Poster Tue, Jul 7, 2026 • 6:30 PM – 8:15 PM PDT HALL A #1901

Reward Auditor: Inference on Reward Modeling Suitability in Real-World Perturbed Scenarios

Jianxiang Zang ⋅ Yongda Wei ⋅ Ruxue Bai ⋅ Shiyu Jiang ⋅ Nijia Mo ⋅ Binhong Li ⋅ Qiang Sun ⋅ Hui Liu

Abstract

Reliable reward models (RMs) are critical for ensuring the safe alignment of large language models (LLMs). However, current RM evaluation methods focus solely on preference perception accuracies in given specific scenarios, obscuring the critical vulnerabilities of RMs in real-world scenarios. We identify the true challenge lies in assessing a novel dimension: Suitability, defined as conditional reliability under specific real-world perturbations. To this end, we introduce Reward Auditor, a hypothesis-testing framework specifically designed for RM suitability inference.

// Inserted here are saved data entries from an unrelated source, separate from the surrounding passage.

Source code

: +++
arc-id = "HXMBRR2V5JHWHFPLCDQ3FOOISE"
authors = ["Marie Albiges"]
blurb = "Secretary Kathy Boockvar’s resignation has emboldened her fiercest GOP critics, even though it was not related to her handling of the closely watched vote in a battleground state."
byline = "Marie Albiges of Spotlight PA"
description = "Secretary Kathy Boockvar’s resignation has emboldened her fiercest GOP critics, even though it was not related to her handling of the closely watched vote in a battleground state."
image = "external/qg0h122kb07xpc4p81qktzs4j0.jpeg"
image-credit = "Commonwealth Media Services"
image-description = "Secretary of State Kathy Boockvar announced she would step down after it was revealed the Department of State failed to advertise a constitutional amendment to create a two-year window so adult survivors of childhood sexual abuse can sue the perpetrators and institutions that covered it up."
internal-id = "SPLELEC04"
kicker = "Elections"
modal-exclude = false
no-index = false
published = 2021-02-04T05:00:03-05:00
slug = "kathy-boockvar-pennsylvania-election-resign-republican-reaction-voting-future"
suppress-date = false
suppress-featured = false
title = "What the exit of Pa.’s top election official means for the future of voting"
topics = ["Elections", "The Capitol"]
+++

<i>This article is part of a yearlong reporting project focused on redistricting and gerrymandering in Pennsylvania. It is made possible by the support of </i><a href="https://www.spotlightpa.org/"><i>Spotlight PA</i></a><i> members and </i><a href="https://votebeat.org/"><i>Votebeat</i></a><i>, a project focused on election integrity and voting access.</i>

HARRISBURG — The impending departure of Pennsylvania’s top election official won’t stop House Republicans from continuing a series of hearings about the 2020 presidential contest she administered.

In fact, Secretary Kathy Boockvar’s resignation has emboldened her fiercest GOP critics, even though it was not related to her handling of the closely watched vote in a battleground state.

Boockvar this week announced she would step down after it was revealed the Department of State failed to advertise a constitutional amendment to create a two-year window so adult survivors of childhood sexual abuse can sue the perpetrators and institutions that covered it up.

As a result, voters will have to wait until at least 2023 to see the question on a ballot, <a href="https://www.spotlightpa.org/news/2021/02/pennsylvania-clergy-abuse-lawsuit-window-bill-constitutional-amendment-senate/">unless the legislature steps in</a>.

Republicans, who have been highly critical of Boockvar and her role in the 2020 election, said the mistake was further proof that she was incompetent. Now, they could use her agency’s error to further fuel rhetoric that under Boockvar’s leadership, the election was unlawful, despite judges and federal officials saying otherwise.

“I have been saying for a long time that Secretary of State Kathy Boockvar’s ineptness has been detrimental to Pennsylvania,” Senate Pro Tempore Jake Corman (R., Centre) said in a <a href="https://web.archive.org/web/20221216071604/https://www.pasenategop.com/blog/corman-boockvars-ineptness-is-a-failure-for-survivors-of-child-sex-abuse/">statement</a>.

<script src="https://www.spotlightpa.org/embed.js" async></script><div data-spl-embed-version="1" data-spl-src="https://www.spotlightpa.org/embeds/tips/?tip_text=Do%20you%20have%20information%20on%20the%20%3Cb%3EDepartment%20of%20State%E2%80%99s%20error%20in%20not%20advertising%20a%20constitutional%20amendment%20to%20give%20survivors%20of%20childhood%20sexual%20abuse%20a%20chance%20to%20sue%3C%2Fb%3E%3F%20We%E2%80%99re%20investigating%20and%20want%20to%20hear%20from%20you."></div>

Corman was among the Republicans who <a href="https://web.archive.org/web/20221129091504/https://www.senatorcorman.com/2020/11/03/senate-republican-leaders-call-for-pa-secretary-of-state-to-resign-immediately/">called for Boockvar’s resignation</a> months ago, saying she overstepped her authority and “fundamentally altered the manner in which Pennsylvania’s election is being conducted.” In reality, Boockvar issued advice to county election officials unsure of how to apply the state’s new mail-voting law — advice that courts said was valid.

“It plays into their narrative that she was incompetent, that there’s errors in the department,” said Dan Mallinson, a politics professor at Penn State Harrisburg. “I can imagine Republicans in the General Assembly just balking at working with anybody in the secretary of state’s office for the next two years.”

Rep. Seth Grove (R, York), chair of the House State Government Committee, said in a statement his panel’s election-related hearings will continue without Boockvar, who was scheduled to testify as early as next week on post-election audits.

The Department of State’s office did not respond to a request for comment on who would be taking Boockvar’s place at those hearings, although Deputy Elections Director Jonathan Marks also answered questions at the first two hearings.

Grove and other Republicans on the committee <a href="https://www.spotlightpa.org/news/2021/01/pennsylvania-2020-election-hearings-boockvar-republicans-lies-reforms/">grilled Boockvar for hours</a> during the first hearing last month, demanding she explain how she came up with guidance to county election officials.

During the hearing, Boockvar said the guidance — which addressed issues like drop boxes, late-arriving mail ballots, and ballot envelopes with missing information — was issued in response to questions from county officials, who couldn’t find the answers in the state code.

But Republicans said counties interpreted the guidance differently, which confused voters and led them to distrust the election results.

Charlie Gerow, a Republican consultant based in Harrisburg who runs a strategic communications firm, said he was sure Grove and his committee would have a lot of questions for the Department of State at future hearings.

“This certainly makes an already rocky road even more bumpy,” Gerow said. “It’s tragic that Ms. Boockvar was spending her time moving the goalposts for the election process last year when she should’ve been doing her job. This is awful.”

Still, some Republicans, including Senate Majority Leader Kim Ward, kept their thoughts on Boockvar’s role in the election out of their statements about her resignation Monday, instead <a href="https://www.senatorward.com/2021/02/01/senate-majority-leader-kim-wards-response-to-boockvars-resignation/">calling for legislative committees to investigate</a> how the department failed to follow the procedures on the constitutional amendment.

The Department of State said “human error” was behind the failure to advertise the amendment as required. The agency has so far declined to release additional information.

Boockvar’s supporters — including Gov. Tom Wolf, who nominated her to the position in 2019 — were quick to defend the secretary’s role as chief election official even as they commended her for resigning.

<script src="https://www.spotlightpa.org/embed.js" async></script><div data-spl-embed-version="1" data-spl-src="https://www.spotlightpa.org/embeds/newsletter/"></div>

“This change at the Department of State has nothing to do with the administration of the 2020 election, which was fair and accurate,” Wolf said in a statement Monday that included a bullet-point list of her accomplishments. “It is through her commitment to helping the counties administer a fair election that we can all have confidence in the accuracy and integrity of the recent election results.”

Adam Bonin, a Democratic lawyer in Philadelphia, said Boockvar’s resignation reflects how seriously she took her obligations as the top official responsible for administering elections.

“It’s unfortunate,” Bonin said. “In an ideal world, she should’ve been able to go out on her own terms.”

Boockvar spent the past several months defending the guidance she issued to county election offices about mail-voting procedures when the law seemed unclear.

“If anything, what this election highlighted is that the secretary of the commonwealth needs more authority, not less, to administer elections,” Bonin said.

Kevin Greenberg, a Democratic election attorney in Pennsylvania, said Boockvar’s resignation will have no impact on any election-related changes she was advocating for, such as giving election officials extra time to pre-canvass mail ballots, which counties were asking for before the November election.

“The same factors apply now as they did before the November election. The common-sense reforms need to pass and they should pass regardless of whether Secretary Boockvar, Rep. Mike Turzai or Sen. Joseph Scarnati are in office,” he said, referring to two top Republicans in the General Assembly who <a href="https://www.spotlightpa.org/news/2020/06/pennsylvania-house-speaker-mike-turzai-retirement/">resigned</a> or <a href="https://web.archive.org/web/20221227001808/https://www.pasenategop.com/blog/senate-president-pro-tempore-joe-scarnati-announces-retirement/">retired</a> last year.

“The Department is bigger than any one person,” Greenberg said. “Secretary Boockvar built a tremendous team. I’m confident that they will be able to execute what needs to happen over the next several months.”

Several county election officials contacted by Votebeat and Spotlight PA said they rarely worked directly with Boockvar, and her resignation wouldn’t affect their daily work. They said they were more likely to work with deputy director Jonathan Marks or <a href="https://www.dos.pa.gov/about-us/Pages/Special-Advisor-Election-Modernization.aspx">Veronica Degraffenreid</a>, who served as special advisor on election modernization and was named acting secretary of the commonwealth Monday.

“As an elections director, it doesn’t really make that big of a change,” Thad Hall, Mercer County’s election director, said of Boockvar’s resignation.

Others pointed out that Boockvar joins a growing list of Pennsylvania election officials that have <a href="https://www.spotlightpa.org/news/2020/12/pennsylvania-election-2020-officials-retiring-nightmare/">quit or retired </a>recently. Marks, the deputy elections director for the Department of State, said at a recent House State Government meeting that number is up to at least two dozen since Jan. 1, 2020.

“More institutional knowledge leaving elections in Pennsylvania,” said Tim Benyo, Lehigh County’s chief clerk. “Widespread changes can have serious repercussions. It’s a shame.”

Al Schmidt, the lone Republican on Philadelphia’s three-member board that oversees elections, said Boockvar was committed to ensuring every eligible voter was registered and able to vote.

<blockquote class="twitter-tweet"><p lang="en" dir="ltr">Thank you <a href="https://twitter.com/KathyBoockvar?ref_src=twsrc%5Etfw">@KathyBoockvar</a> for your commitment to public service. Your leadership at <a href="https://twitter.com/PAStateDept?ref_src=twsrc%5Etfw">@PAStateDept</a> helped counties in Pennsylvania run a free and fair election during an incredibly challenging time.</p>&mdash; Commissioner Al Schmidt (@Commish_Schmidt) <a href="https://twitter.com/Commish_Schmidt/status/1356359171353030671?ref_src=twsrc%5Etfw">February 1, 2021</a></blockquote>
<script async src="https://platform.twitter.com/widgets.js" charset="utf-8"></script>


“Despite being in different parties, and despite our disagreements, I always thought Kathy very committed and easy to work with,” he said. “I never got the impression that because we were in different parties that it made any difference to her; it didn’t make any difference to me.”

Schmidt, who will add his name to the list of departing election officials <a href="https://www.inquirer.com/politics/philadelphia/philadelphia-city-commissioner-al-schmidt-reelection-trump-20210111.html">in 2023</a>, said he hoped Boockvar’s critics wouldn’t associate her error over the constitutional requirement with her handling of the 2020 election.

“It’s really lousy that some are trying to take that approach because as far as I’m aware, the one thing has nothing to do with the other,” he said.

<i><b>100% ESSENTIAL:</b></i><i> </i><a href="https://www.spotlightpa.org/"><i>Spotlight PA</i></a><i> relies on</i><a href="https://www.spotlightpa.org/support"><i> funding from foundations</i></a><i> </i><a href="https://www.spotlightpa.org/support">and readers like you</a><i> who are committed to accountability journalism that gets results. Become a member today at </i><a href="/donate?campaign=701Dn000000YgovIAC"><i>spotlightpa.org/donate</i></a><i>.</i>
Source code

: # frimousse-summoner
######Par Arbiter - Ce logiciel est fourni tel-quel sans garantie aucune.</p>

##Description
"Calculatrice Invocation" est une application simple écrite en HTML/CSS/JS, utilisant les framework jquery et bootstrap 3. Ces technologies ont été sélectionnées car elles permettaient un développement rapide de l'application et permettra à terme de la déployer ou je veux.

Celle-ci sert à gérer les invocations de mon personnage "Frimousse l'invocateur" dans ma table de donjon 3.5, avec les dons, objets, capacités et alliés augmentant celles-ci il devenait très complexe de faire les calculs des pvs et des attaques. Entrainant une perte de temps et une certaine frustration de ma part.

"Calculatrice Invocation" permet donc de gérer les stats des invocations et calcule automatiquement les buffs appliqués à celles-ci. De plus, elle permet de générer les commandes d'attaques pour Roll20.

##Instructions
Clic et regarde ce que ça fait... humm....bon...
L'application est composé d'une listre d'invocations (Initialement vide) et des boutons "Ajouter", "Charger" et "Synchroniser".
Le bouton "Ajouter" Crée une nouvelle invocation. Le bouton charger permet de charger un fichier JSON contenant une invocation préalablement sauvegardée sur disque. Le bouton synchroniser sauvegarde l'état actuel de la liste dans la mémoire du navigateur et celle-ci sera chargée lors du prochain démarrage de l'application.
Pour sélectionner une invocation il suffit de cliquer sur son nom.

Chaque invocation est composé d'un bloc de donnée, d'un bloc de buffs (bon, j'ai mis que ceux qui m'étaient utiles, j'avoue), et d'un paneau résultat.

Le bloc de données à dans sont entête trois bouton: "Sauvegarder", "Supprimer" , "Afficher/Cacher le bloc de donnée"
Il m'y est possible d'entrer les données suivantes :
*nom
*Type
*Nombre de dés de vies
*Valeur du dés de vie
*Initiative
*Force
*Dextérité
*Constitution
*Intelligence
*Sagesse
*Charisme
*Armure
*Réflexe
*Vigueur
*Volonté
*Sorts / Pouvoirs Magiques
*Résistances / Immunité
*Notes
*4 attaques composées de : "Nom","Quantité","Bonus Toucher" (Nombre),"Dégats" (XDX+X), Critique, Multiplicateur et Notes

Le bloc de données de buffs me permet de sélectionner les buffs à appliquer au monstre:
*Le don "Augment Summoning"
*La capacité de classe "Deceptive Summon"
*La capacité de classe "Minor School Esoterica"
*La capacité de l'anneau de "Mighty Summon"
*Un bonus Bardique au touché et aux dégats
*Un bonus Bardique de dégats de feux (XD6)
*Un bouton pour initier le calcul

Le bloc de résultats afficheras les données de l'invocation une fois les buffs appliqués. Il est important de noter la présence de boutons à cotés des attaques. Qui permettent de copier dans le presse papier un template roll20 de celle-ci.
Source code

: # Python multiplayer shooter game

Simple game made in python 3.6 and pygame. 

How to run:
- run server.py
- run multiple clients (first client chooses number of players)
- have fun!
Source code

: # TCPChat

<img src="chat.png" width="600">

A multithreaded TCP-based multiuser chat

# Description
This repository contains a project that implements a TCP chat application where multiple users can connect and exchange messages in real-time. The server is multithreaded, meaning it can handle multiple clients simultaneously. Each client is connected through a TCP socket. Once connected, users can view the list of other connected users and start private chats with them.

Rather than answering “How accurate is the RM's preference perception for given samples?”, it employs scientific auditing to answer: “Can we infer RMs exhibit systematic vulnerabilities in specific real-world scenarios?". Under real-world perturbed scenarios, Reward Auditor quantifies statistical significance and effect size by auditing distribution degradation of RM preference perception confidence. This enables inference of both the certainty and severity of RM vulnerabilities across diverse real-world scenarios, thereby laying a solid foundation for building next-generation LLM alignment systems that are verifiably safe, more robust, and trustworthy.

Lay Summary

(1) Problem: To ensure artificial intelligence (AI) behaves safely, developers use "reward models" to judge AI responses. However, we typically evaluate these judges in perfect, textbook conditions. In the real world, human inputs are messy—filled with typos, changing formats, and diverse phrasing. Current evaluation methods fail to show if an AI truly understands human values, or if it is just memorizing superficial patterns that easily break down under real-world noise. (2) Solution: To solve this, we developed Reward Auditor, a new diagnostic framework. Instead of simply asking if an AI gets the right answer on a standard test, our tool scientifically stress-tests it. We apply realistic variations to the text—like swapping synonyms or changing the format—and rigorously check if the AI's judgment systematically collapses. (3) Impact: Using this tool, we discovered that many popular AI judges are surprisingly fragile when facing these everyday variations. By identifying these hidden vulnerabilities, Reward Auditor helps developers predict real-world failures and build next-generation AI systems that are verifiably safe, robust, and trustworthy in unpredictable environments.